Level 6: Hardware — When the Problem Isn’t Your Network at All
Check if your PC is actually the problem
Sometimes what feels like high ping is nothing to do with your network. If your CPU or GPU is running at 99% during a match, your game will stutter and feel completely laggy even with a perfect connection. Open Task Manager while gaming and keep an eye on your hardware usage. If something is maxed out, that is a performance problem — and no amount of DNS tweaking or router settings will fix it.
RAM speed is more relevant than most people think
Faster RAM genuinely reduces input lag in fast-paced shooters. Games like Valorant and Overwatch are noticeably more responsive on faster memory. If you’re running DDR4 at 2400MHz, bumping up to 3200MHz or 3600MHz is one of the better value hardware upgrades you can make specifically for competitive gaming.
Get a proper monitor
If you’re playing competitive games on a 60Hz monitor, you are genuinely capping how responsive your setup can feel regardless of how low your ping is. A 144Hz monitor cuts the display delay to under 7ms compared to 16ms on 60Hz. Combined with a solid low-ping connection, a high refresh rate monitor is one of the single biggest improvements you can make to how your game actually feels to play.

How to Reduce Ping – Your Full Checklist
Here’s the priority order. Fix them one by one and test with Speedtest.net or your game’s built-in connection diagnostics after each step:
1 — Plug in an Ethernet cable. Fixes most ping problems instantly.
2 — Pick your server region manually. Never trust auto-select.
3 — Close background bandwidth hogs. Nothing should compete while you’re gaming.
4 — Enable QoS on your router. Gaming packets get the fast lane.
5 — Disable power saving on your network adapter. Stop Windows throttling your own hardware.
6 — Run a network stack reset. Clears corrupted entries and stale cached data.
7 — Switch to Cloudflare or Google DNS. Faster server resolution every time.

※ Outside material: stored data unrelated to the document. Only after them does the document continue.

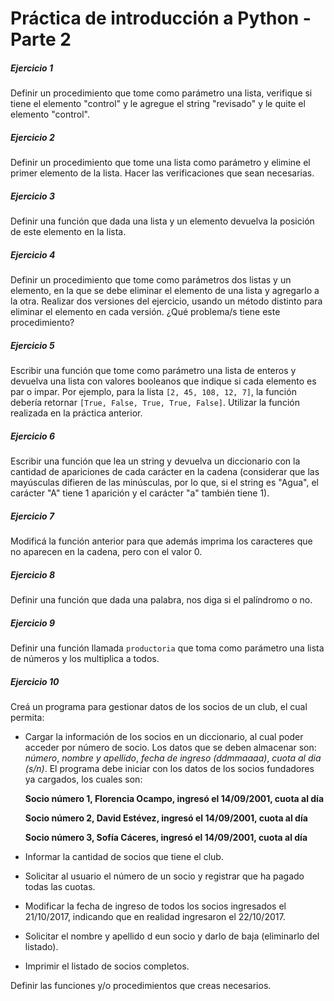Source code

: # **Práctica de introducción a Python - Parte 2**


##### **Ejercicio 1**
Definir un procedimiento que tome como parámetro una lista, verifique si tiene el elemento "control" y le agregue el string "revisado" y le quite el elemento "control".

##### **Ejercicio 2**
Definir un procedimiento que tome una lista como parámetro y elimine el primer elemento de la lista. Hacer las verificaciones que sean necesarias.

##### **Ejercicio 3**
Definir una función que dada una lista y un elemento devuelva la posición de este elemento en la lista.

##### **Ejercicio 4**
Definir un procedimiento que tome como parámetros dos listas y un elemento, en la que se debe eliminar el elemento de una lista y agregarlo a la otra. Realizar dos versiones del ejercicio, usando un método distinto para eliminar el elemento en cada versión. ¿Qué problema/s tiene este procedimiento?

##### **Ejercicio 5**
Escribir una función que tome como parámetro una lista de enteros y devuelva una lista con valores booleanos que indique si cada elemento es par o impar. Por ejemplo, para la lista `[2, 45, 108, 12, 7]`, la función debería retornar `[True, False, True, True, False]`. Utilizar la función realizada en la práctica anterior.

##### **Ejercicio 6**
Escribir una función que lea un string y devuelva un diccionario con la cantidad de apariciones de cada carácter en la cadena (considerar que las mayúsculas difieren de las minúsculas, por lo que, si el string es "Agua", el carácter "A" tiene 1 aparición y el carácter "a" también tiene 1).

##### **Ejercicio 7**
Modificá la función anterior para que además imprima los caracteres que no aparecen en la cadena, pero con el valor 0.

##### **Ejercicio 8**
Definir una función que dada una palabra, nos diga si el palíndromo o no.

##### **Ejercicio 9**
Definir una función llamada `productoria` que toma como parámetro una lista de números y los multiplica a todos.

##### **Ejercicio 10**

Creá un programa para gestionar datos de los socios de un club, el cual permita:

* Cargar la información de los socios en un diccionario, al cual poder acceder por número de socio. Los datos que se deben almacenar son: _número_, _nombre y apellido_, _fecha de ingreso (ddmmaaaa)_, _cuota al dia (s/n)_. El programa debe iniciar con los datos de los socios fundadores ya cargados, los cuales son:

  **Socio número 1, Florencia Ocampo, ingresó el 14/09/2001, cuota al día**
  
  **Socio número 2, David Estévez, ingresó el 14/09/2001, cuota al día**
  
  **Socio número 3, Sofía Cáceres, ingresó el 14/09/2001, cuota al día**

* Informar la cantidad de socios que tiene el club.

* Solicitar al usuario el número de un socio y registrar que ha pagado todas las cuotas.

* Modificar la fecha de ingreso de todos los socios ingresados el 21/10/2017, indicando que en realidad ingresaron el 22/10/2017.

* Solicitar el nombre y apellido d eun socio y darlo de baja (eliminarlo del listado).

* Imprimir el listado de socios completos.

Definir las funciones y/o procedimientos que creas necesarios.
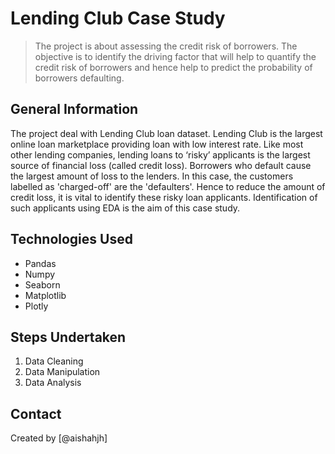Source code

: # Lending Club Case Study
> The project is about assessing the credit risk of borrowers. The objective is to identify the driving factor that will help to quantify the credit risk of
borrowers and hence help to predict the probability of borrowers defaulting. 


## General Information
The project deal with Lending Club loan dataset. Lending Club  is the largest online loan marketplace providing loan with low interest rate. Like most other lending companies, lending loans to ‘risky’ applicants is the largest source of financial loss (called credit loss). Borrowers who default cause the largest amount of loss to the lenders. In this case, the customers labelled as 'charged-off' are the 'defaulters'. Hence to reduce the amount of credit loss, it is vital to identify these risky loan applicants. Identification of such applicants using EDA is the aim of this case study.

## Technologies Used
- Pandas 
- Numpy
- Seaborn
- Matplotlib
- Plotly

## Steps Undertaken
1. Data Cleaning
2. Data Manipulation
3. Data Analysis


## Contact
Created by [@aishahjh]


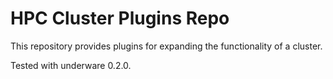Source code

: # HPC Cluster Plugins Repo

This repository provides plugins for expanding the functionality of a cluster.

Tested with underware 0.2.0.
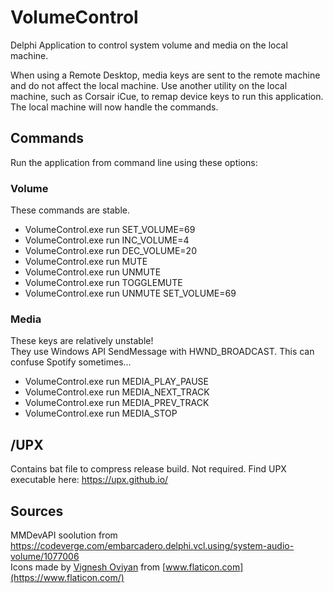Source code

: # VolumeControl
Delphi Application to control system volume and media on the local machine.  

When using a Remote Desktop, media keys are sent to the remote machine and do not affect the local machine. Use another utility on the local machine, such as Corsair iCue, to remap device keys to run this application. The local machine will now handle the commands.

## Commands
Run the application from command line using these options:

### Volume
These commands are stable.  

- VolumeControl.exe run SET_VOLUME=69
- VolumeControl.exe run INC_VOLUME=4
- VolumeControl.exe run DEC_VOLUME=20
- VolumeControl.exe run MUTE
- VolumeControl.exe run UNMUTE
- VolumeControl.exe run TOGGLEMUTE
- VolumeControl.exe run UNMUTE SET_VOLUME=69

### Media
These keys are relatively unstable!  
They use Windows API SendMessage with HWND_BROADCAST. This can confuse Spotify sometimes...  

- VolumeControl.exe run MEDIA_PLAY_PAUSE
- VolumeControl.exe run MEDIA_NEXT_TRACK
- VolumeControl.exe run MEDIA_PREV_TRACK
- VolumeControl.exe run MEDIA_STOP

## /UPX
Contains bat file to compress release build. Not required. 
Find UPX executable here: https://upx.github.io/

## Sources
MMDevAPI soolution from https://codeverge.com/embarcadero.delphi.vcl.using/system-audio-volume/1077006  
Icons made by [Vignesh Oviyan](https://www.flaticon.com/authors/vignesh-oviyan) from [www.flaticon.com](https://www.flaticon.com/)  

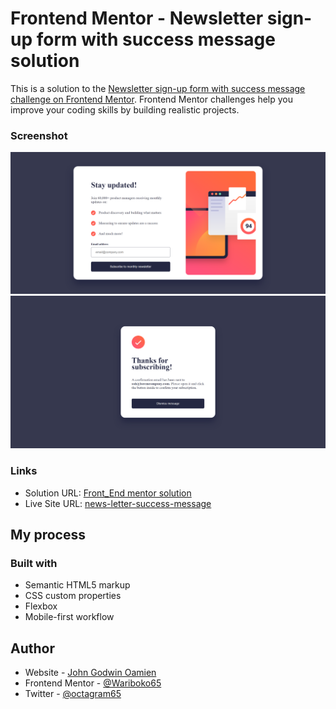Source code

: # Frontend Mentor - Newsletter sign-up form with success message solution

This is a solution to the [Newsletter sign-up form with success message challenge on Frontend Mentor](https://www.frontendmentor.io/challenges/newsletter-signup-form-with-success-message-3FC1AZbNrv). Frontend Mentor challenges help you improve your coding skills by building realistic projects. 

### Screenshot

![](desktopPreview.png)
![](desktopSuccess.png)

### Links

- Solution URL: [Front_End mentor solution](https://www.frontendmentor.io/solutions/newslettersuccessmessage-16Qvmye8ae)
- Live Site URL: [news-letter-success-message](https://news-letter-success-message.vercel.app/)

## My process

### Built with

- Semantic HTML5 markup
- CSS custom properties
- Flexbox
- Mobile-first workflow

## Author

- Website - [John Godwin Oamien](https://godwins-portfolio.vercel.app/)
- Frontend Mentor - [@Wariboko65](https://www.frontendmentor.io/profile/Wariboko65)
- Twitter - [@octagram65](https://www.twitter.com/octagram65)
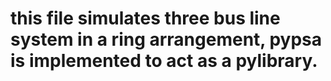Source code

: # this file simulates three bus line system in a ring arrangement, pypsa is implemented to act as a pylibrary.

8 — Test a GPN if routing is your issue. For persistent high ping to specific game servers.
9 — Check your hardware usage. Make sure your CPU and GPU aren’t the actual culprit.
The honest truth about how to reduce ping is that there’s rarely one single magic fix. It’s almost always a combination of several small improvements stacking on top of each other. Work through the list, test as you go, and you’ll almost certainly end up with a noticeably faster and more stable connection than you started with.
Now sort your ping out and go win something.